Bilko Observability (GCP-native) 2026-06-10
Status
LIVE and Proveo-verified as of 2026-06-10. GCP project tribal-sign-487920-k0, region europe-north1. MC #103329 (FlowForge implementation) + MC #103331 (Proveo independent verification). Parent MC #103328.
Environment Topology
The naming is deliberately confusing due to legacy reasons — read carefully:
| Logical role | Cloud Run services | Cloud SQL instance | URLs | Notes |
|---|---|---|---|---|
| PROD (customer trial) | bilko-api-demo, bilko-web-demo |
bilko-demo-db |
app.bilko.cloud / bilko-demo.alai.no | Named "-demo" for legacy reasons. This is the functionally live surface — real customer self-serve trial traffic. |
| STAGE (internal CI/E2E) | bilko-api-stage, bilko-web-stage |
bilko-staging-db |
bilko-*-stage.run.app | Internal only.

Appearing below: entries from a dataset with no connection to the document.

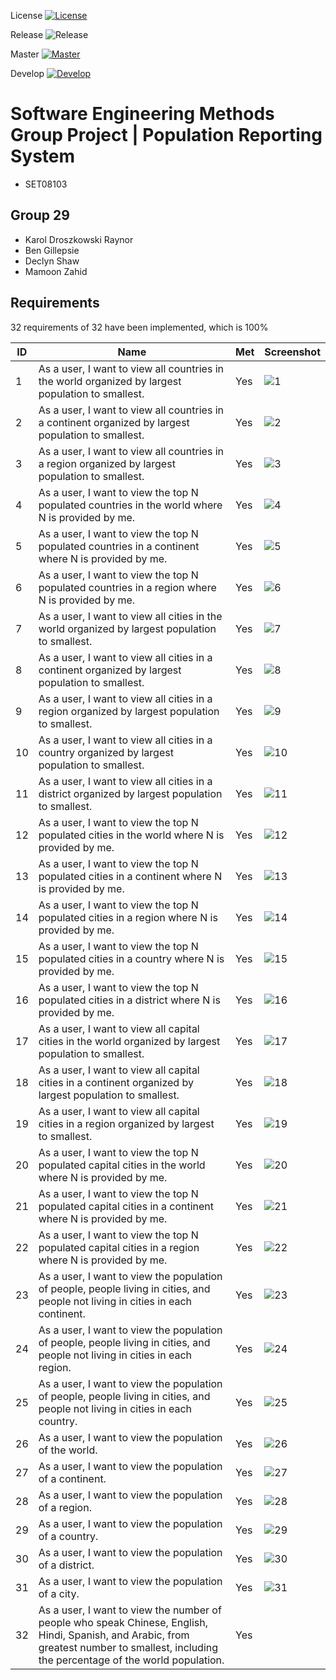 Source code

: License
[![License](https://img.shields.io/badge/License-Apache_2.0-blue.svg)](https://opensource.org/licenses/Apache-2.0)

Release
![Release](https://img.shields.io/github/v/release/:Bennyboy12306/:sem-group-29)

Master
[![Master](https://github.com/Bennyboy12306/sem-group-29/actions/workflows/main.yml/badge.svg?branch=master)](https://github.com/Bennyboy12306/sem-group-29/actions/workflows/main.yml?branch=master)

Develop
[![Develop](https://github.com/Bennyboy12306/sem-group-29/actions/workflows/main.yml/badge.svg?branch=develop)](https://github.com/Bennyboy12306/sem-group-29/actions/workflows/main.yml?branch=develop)
# Software Engineering Methods Group Project | Population Reporting System
- SET08103 

## Group 29
- Karol Droszkowski Raynor
- Ben Gillepsie
- Declyn Shaw
- Mamoon Zahid 

## Requirements

32 requirements of 32 have been implemented, which is 100%

| ID | Name | Met | Screenshot |
|---|---|---|---|
| 1 | As a user, I want to view all countries in the world organized by largest population to smallest. | Yes | ![1](https://github.com/Bennyboy12306/sem-group-29/blob/feature/screenshots/Screenshots/11%20-%20Countries%20ordered%20by%20population.png?raw=true) |
| 2 | As a user, I want to view all countries in a continent organized by largest population to smallest. | Yes | ![2](https://github.com/Bennyboy12306/sem-group-29/blob/feature/screenshots/Screenshots/12%20-%20All%20countries%20in%20continent%20largest%20to%20smallest.png?raw=true) |
| 3 | As a user, I want to view all countries in a region organized by largest population to smallest. | Yes | ![3](https://github.com/Bennyboy12306/sem-group-29/blob/feature/screenshots/Screenshots/13%20-%20All%20countries%20in%20a%20region%20largest%20to%20smallest.png?raw=true) |
| 4 | As a user, I want to view the top N populated countries in the world where N is provided by me. | Yes | ![4](https://github.com/Bennyboy12306/sem-group-29/blob/feature/screenshots/Screenshots/14%20-%20top%20N%20populated%20countries.png?raw=true) |
| 5 | As a user, I want to view the top N populated countries in a continent where N is provided by me. | Yes | ![5](https://github.com/Bennyboy12306/sem-group-29/blob/feature/screenshots/Screenshots/15%20-%20top%20N%20populated%20countries%20in%20continent.png?raw=true) |
| 6 | As a user, I want to view the top N populated countries in a region where N is provided by me. | Yes | ![6](https://github.com/Bennyboy12306/sem-group-29/blob/feature/screenshots/Screenshots/16%20-%20top%20N%20populated%20countries%20in%20a%20region.png?raw=true) |
| 7 | As a user, I want to view all cities in the world organized by largest population to smallest. | Yes | ![7](https://github.com/Bennyboy12306/sem-group-29/blob/feature/screenshots/Screenshots/17%20-%20Cities%20ordered%20by%20population.png?raw=true) |
| 8 | As a user, I want to view all cities in a continent organized by largest population to smallest. | Yes | ![8](https://github.com/Bennyboy12306/sem-group-29/blob/feature/screenshots/Screenshots/18%20-%20all%20cities%20in%20a%20continent%20by%20largest%20population%20to%20snmallest.png?raw=true) |
| 9 | As a user, I want to view all cities in a region organized by largest population to smallest. | Yes | ![9](https://github.com/Bennyboy12306/sem-group-29/blob/feature/screenshots/Screenshots/19%20-%20Cities%20in%20a%20region%20populaton%20largest%20to%20smallest.png?raw=true) |
| 10 | As a user, I want to view all cities in a country organized by largest population to smallest. | Yes | ![10](https://github.com/Bennyboy12306/sem-group-29/blob/feature/screenshots/Screenshots/20%20-%20Cities%20in%20a%20country%20largest%20to%20smallest.png?raw=true) |
| 11 | As a user, I want to view all cities in a district organized by largest population to smallest. | Yes | ![11](https://github.com/Bennyboy12306/sem-group-29/blob/feature/screenshots/Screenshots/21%20-%20All%20cities%20in%20a%20district%20largest%20to%20smallest.png?raw=true) |
| 12 | As a user, I want to view the top N populated cities in the world where N is provided by me. | Yes | ![12](https://github.com/Bennyboy12306/sem-group-29/blob/feature/screenshots/Screenshots/22-Top%20N%20populated%20cities.png?raw=true) |
| 13 | As a user, I want to view the top N populated cities in a continent where N is provided by me. | Yes | ![13](https://github.com/Bennyboy12306/sem-group-29/blob/feature/screenshots/Screenshots/23-top%20N%20populated%20cities%20in%20a%20continent.png?raw=true) |
| 14 | As a user, I want to view the top N populated cities in a region where N is provided by me. | Yes | ![14](https://github.com/Bennyboy12306/sem-group-29/blob/feature/screenshots/Screenshots/24-top%20N%20populated%20cities%20in%20a%20region.png?raw=true) |
| 15 | As a user, I want to view the top N populated cities in a country where N is provided by me. | Yes | ![15](https://github.com/Bennyboy12306/sem-group-29/blob/feature/screenshots/Screenshots/25-top%20N%20populated%20cities%20in%20a%20country.png?raw=true) |
| 16 | As a user, I want to view the top N populated cities in a district where N is provided by me. | Yes | ![16](https://github.com/Bennyboy12306/sem-group-29/blob/feature/screenshots/Screenshots/26-top%20N%20populated%20cities%20in%20a%20district.png?raw=true) |
| 17 | As a user, I want to view all capital cities in the world organized by largest population to smallest. | Yes | ![17](https://github.com/Bennyboy12306/sem-group-29/blob/feature/screenshots/Screenshots/27-Capital%20cities%20largest%20to%20smallest.png?raw=true) |
| 18 | As a user, I want to view all capital cities in a continent organized by largest population to smallest. | Yes | ![18](https://github.com/Bennyboy12306/sem-group-29/blob/feature/screenshots/Screenshots/28-all%20capital%20cities%20in%20a%20continent.png?raw=true) |
| 19 | As a user, I want to view all capital cities in a region organized by largest to smallest. | Yes | ![19](https://github.com/Bennyboy12306/sem-group-29/blob/feature/screenshots/Screenshots/29%20-%20All%20capital%20cities%20in%20a%20region%20largest%20to%20smallest.png?raw=true) |
| 20 | As a user, I want to view the top N populated capital cities in the world where N is provided by me. | Yes | ![20](https://github.com/Bennyboy12306/sem-group-29/blob/feature/screenshots/Screenshots/30-top%20n%20populated%20capital%20cities.png?raw=true) |
| 21 | As a user, I want to view the top N populated capital cities in a continent where N is provided by me. | Yes | ![21](https://github.com/Bennyboy12306/sem-group-29/blob/feature/screenshots/Screenshots/31-top%20n%20capital%20cities%20in%20a%20continent.png?raw=true) |
| 22 | As a user, I want to view the top N populated capital cities in a region where N is provided by me. | Yes | ![22](https://github.com/Bennyboy12306/sem-group-29/blob/feature/screenshots/Screenshots/32-Top%20N%20populated%20capital%20cities%20in%20a%20region.png?raw=true) |
| 23 | As a user, I want to view the population of people, people living in cities, and people not living in cities in each continent. | Yes | ![23](https://github.com/Bennyboy12306/sem-group-29/blob/feature/screenshots/Screenshots/33-Living%20in%20cities%20and%20not%20in%20cities%20by%20continent.png?raw=true) |
| 24 | As a user, I want to view the population of people, people living in cities, and people not living in cities in each region. | Yes | ![24](https://github.com/Bennyboy12306/sem-group-29/blob/feature/screenshots/Screenshots/34-In%20cities%20not%20in%20cities%20by%20region.png?raw=true) |
| 25 | As a user, I want to view the population of people, people living in cities, and people not living in cities in each country. | Yes | ![25](https://github.com/Bennyboy12306/sem-group-29/blob/feature/screenshots/Screenshots/35-In%20cities%20and%20not%20in%20cities%20by%20country.png?raw=true) |
| 26 | As a user, I want to view the population of the world. | Yes | ![26](https://github.com/Bennyboy12306/sem-group-29/blob/feature/screenshots/Screenshots/36%20-%20View%20population%20of%20world.png?raw=true) |
| 27 | As a user, I want to view the population of a continent. | Yes | ![27](https://github.com/Bennyboy12306/sem-group-29/blob/feature/screenshots/Screenshots/37%20-%20Population%20of%20a%20continent.png?raw=true) |
| 28 | As a user, I want to view the population of a region. | Yes | ![28](https://github.com/Bennyboy12306/sem-group-29/blob/feature/screenshots/Screenshots/38%20-%20Population%20of%20a%20region.png?raw=true) |
| 29 | As a user, I want to view the population of a country. | Yes | ![29](https://github.com/Bennyboy12306/sem-group-29/blob/feature/screenshots/Screenshots/39-Population%20of%20a%20country.png?raw=true) |
| 30 | As a user, I want to view the population of a district. | Yes | ![30](https://github.com/Bennyboy12306/sem-group-29/blob/feature/screenshots/Screenshots/40-Population%20of%20a%20district.png?raw=true) |
| 31 | As a user, I want to view the population of a city. | Yes | ![31](https://github.com/Bennyboy12306/sem-group-29/blob/feature/screenshots/Screenshots/41-Population%20of%20city.png?raw=true) |
| 32 | As a user, I want to view the number of people who speak Chinese, English, Hindi, Spanish, and Arabic, from greatest number to smallest, including the percentage of the world population. | Yes | |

Used for CI validation and E2E test runs. Not customer-facing. |
| Reserved shell (dormant) | bilko-web (rev 00001) |
bilko-db |
N/A | Dormant. Excluded from all alerting. Do not SLO-bind until activated. |
Uptime Checks (4 active)
| # | Display name | Host / Path | Period | Regions | Env |
|---|---|---|---|---|---|
| 1 | Bilko Web Prod (app.bilko.cloud) | app.bilko.cloud / | 60s | EUROPE, USA_VIRGINIA, ASIA_PACIFIC | prod |
| 2 | Bilko API Prod (app-api.bilko.cloud/api/v1/health) | app-api.bilko.cloud /api/v1/health | 60s | EUROPE, USA_VIRGINIA, ASIA_PACIFIC | prod |
| 3 | Bilko Web Stage | bilko-web-stage-dh4m46blja-lz.a.run.app / | 300s | EUROPE, USA_VIRGINIA, ASIA_PACIFIC | stage |
| 4 | Bilko API Stage | bilko-api-stage-dh4m46blja-lz.a.run.app /api/v1/health | 300s | EUROPE, USA_VIRGINIA, ASIA_PACIFIC | stage |
Note on API health check: app-api.bilko.cloud (Cloudflare proxy) returns HTTP 405 on GET — this is expected. The actual Cloud Run service returns 200. The uptime check accepts both 200 and 405.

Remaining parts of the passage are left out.